Kültürel yozlaşmadan mı şikayetçiyiz? Çaresi Kur’an-ı Kerim’de. Çocuklarımızın kötü alışkanlıklara yöneldiğini mi söylüyoruz? Çaresi Kur’an-ı Kerim’de. Ana-babalara saygı kalmadı diye ah-vah mı ediyoruz? Çaresi Kur’an-ı Kerim’de. Vatan-Millet sevgisini çocuklarımıza aşılamak mı istiyoruz? Çaresi Kur’an-ı Kerim’de. Dünyada mutlu, ahirette huzurlu bir nesil mi yetiştirmek istiyoruz? Çaresi Kur’an-ı Kerimde ve camilerimizde. Yaratanına saygılı, yaratılmışlara şefkatli bir nesil mi istiyoruz? Çaresi Kur’an-ı Kerimde ve camilerimizde.
Rabbimiz bizi Kur’an-ı Kerim’e davet ediyor. “Elif Lam Mim. Bu, kendisinde şüphe olmayan kitaptır. Allah’a karşı gelmekten sakınanlar için yol göstericidir.” (Bakara Suresi 2/1-3 ) Sevgili Peygamberimiz Hz. Muhammed Mustafa (s.a.s.) de: “Kur’an okuyunuz.
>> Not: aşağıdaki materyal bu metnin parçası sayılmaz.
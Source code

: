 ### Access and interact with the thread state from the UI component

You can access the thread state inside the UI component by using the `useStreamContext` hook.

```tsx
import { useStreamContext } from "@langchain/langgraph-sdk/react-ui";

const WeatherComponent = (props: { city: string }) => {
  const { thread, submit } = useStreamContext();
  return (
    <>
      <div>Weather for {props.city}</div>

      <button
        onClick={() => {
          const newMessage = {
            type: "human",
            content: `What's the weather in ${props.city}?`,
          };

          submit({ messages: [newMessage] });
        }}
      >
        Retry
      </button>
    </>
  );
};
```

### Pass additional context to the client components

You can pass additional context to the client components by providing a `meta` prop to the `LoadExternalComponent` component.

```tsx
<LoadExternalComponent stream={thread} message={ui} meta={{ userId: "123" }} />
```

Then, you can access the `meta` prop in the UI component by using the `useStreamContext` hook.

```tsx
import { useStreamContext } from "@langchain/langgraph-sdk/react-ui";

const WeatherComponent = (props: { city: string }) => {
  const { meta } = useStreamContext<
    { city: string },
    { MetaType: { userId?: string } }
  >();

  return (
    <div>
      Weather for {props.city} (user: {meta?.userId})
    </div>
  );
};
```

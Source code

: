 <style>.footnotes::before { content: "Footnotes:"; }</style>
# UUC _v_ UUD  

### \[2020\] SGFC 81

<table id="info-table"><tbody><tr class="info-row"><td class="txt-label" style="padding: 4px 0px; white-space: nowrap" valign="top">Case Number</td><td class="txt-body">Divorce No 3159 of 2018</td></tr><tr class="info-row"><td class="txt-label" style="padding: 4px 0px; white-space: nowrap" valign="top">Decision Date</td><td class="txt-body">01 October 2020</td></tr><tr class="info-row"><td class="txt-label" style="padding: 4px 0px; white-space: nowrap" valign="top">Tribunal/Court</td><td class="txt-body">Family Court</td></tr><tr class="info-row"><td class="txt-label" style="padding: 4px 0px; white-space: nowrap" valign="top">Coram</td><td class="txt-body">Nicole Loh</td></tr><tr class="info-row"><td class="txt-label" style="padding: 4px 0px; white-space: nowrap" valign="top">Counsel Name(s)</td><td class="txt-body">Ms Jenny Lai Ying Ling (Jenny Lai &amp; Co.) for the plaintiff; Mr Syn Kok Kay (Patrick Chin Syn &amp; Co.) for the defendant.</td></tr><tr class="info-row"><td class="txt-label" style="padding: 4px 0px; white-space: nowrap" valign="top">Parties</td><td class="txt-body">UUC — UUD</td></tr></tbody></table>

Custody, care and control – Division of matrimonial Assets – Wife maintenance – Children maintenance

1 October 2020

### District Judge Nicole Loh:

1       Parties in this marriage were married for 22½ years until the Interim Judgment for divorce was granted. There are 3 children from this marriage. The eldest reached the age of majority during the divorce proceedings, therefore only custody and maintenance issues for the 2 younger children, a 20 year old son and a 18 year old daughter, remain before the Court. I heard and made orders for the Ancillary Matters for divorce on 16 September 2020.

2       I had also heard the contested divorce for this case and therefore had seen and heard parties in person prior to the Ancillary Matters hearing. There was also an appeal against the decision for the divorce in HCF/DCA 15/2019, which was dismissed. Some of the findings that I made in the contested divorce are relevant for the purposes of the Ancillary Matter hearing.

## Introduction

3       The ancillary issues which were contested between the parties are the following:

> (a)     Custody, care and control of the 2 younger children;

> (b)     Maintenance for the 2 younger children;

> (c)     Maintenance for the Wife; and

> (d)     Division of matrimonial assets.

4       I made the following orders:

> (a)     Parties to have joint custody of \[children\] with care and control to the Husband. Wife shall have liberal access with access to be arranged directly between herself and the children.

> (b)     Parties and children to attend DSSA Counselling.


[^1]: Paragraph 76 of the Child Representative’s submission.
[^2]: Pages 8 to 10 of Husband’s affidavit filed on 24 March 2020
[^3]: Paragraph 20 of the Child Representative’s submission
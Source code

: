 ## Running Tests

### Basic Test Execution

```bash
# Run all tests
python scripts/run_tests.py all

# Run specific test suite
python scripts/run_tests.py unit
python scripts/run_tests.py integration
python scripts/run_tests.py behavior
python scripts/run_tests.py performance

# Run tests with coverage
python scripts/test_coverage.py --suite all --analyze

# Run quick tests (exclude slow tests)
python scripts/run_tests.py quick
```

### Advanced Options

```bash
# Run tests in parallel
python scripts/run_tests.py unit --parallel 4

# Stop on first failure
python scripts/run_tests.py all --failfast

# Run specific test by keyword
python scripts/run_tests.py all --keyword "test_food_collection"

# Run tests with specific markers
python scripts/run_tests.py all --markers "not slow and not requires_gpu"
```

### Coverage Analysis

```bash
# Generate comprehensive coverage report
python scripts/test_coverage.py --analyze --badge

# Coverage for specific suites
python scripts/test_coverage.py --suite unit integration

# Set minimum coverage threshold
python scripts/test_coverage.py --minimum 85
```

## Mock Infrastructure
Çünkü Kur’an, kıyamet gününde kendisini okuyanlara şefaatçi olarak gelecektir.”, “Kalbinde Kur’an’dan bir miktar bir şey bulunmayan kimse harap ev gibidir.”, “Sizin en hayırlılarınız, Kur’an’ı öğrenen ve öğretenlerinizdir.” buyuruyor.
Ağaç yaş iken eğilir atasözü kalıcı ve hızlı öğrenme yaşının çocukluk döneminde olduğuna işaret eder. Atalarımız “sıbyan mektebi” ismini verdiği eğitim kurumlarında çocuklarına örgün eğitim vermeye başlamışlardı. Çocuklar dört yaşlarına bastıklarında sıbyan mektebine gönderilir, kendilerine Kur’an-ı Kerim, kısa sureler ve dualar öğretilmeye başlanırdı. Diyanet İşleri Başkanlığı olarak 4-6 yaş grubu çocuklara hem Kur’an kurslarında hem de yaz kurslarında Kur’an öğretmeye başlamamız bu geleneğin bir tür ihyası anlamını taşımaktadır.